After the Supreme Court’s decision in Alice v. CLS Bank, many in the patent community have faced frustration in trying to understand when software-related inventions are patent eligible. A recent Federal Circuit decision provides some much-needed guidance on this question.

Copyright: hywards / 123RF Stock Photo
Copyright: hywards / 123RF Stock Photo

The court in Enfish LLC v. Microsoft (Fed. Cir. 2016) disagreed with a lower court ruling that claims covering a self-referential table were patent ineligible because they were directed to an abstract idea. The court found that the claims were instead “directed to a specific improvement to the way computers operate, embodied in a self-referential table.”
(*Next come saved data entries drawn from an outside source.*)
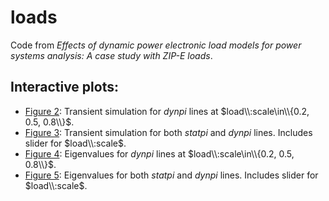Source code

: # loads
Code from *Effects of dynamic power electronic load models for power systems analysis: A case study with ZIP-E loads*.
## Interactive plots:
- [Figure 2](https://reid.xz.ax/loads/transient2.html): Transient simulation for $dynpi$ lines at $load\\:scale\in\\{0.2, 0.5, 0.8\\}$.
- [Figure 3](https://reid.xz.ax/loads/transient1.html): Transient simulation for both $statpi$ and $dynpi$ lines. Includes slider for $load\\:scale$.
- [Figure 4](https://reid.xz.ax/loads/eigenvalues2.html): Eigenvalues for $dynpi$ lines at $load\\:scale\in\\{0.2, 0.5, 0.8\\}$.
- [Figure 5](https://reid.xz.ax/loads/eigenvalues1.html): Eigenvalues for both $statpi$ and $dynpi$ lines. Includes slider for $load\\:scale$.
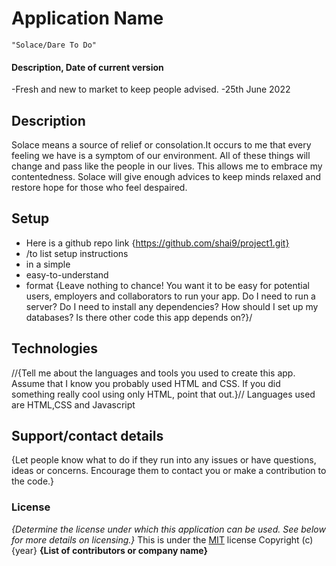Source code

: # Application Name
    "Solace/Dare To Do"
    
#### Description, Date of current version
 -Fresh and new to market to keep people advised.
 -25th June 2022

## Description
 Solace means a source of relief or consolation.It occurs to me that every feeling we have is a symptom of our environment. All of these things will change and pass like the people in our lives. This allows me to embrace my contentedness.
 Solace will give enough advices to keep minds relaxed and restore hope for those who feel despaired.
 
## Setup
* Here is a github repo link {https://github.com/shai9/project1.git}
* /to list setup instructions
* in a simple
* easy-to-understand
* format
{Leave nothing to chance! You want it to be easy for potential users, employers and collaborators to run your app. Do I need to run a server? Do I need to install any dependencies? How should I set up my databases? Is there other code this app depends on?}/

## Technologies
//{Tell me about the languages and tools you used to create this app. Assume that I know you probably used HTML and CSS. If you did something really cool using only HTML, point that out.}//
Languages used are HTML,CSS and Javascript
## Support/contact details
{Let people know what to do if they run into any issues or have questions, ideas or concerns.  Encourage them to contact you or make a contribution to the code.}

### License
*{Determine the license under which this application can be used.  See below for more details on licensing.}*
This is under the [MIT](LICENSE) license
Copyright (c) {year} **{List of contributors or company name}**

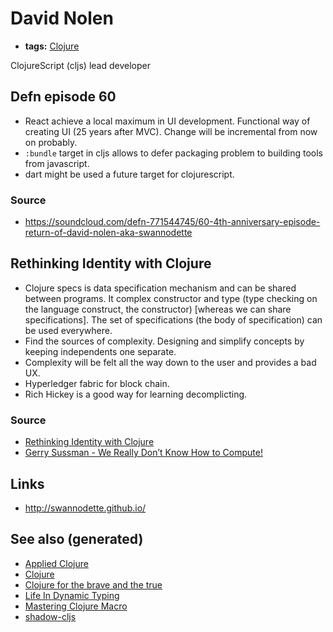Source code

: # David Nolen

-   **tags:** [Clojure](../decks/clojure.md)

ClojureScript (cljs) lead developer


## Defn episode 60

-   React achieve a local maximum in UI development. Functional way of creating UI (25 years after MVC). Change will be incremental from now on probably.
-   `:bundle` target in cljs allows to defer packaging problem to building tools from javascript.
-   dart might be used a future target for clojurescript.


### Source

-   <https://soundcloud.com/defn-771544745/60-4th-anniversary-episode-return-of-david-nolen-aka-swannodette>


## Rethinking Identity with Clojure

-   Clojure specs is data specification mechanism and can be shared between programs. It complex constructor and type (type checking on the language construct, the constructor) [whereas we can share specifications]. The set of specifications (the body of specification) can be used everywhere.
-   Find the sources of complexity. Designing and simplify concepts by keeping independents one separate.
-   Complexity will be felt all the way down to the user and provides a bad UX.
-   Hyperledger fabric for block chain.
-   Rich Hickey is a good way for learning decomplicting.


### Source

-   [Rethinking Identity with Clojure](https://www.youtube.com/watch?v=77b47P8EpfA)
-   [Gerry Sussman - We Really Don&rsquo;t Know How to Compute!](https://www.youtube.com/watch?v=O3tVctB_VSU)


## Links

-   <http://swannodette.github.io/>


## See also (generated)

-   [Applied Clojure](20200430155637-applied_clojure.md)
-   [Clojure](../decks/clojure.md)
-   [Clojure for the brave and the true](20200430160432-clojure_for_the_brave_and_the_true.md)
-   [Life In Dynamic Typing](20200430141226-life_in_dynamic_typing.md)
-   [Mastering Clojure Macro](20200430155438-mastering_clojure_macro.md)
-   [shadow-cljs](20200430154647-shadow_cljs.md)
The court explained, “[w]e do not read Alice to broadly hold that all improvements in computer-related technology are inherently abstract…nor do we think that claims directed to software, as opposed to hardware, are inherently abstract…[s]oftware can make non-abstract improvements to computer technology just as hardware improvements can, and sometimes improvements can be accomplished through either route.”

Further, the court determined the claims at issue were patent eligible because, unlike claims in previously decided cases which recited use of an abstract mathematical formula on any general purpose computer, or covered tasks ordinarily performed by a computer, the indexing technique embodied by the claims in Enfish was directed to a specific improvement to computer functionality – specifically the ability of a computer to perform faster searches of data than it could using a relational model.

As such, the Federal Circuit’s decision in Enfish has provided a glimmer of hope to applicants and patent holders seeking to protect software-related inventions that in some way improve the functioning of a computer.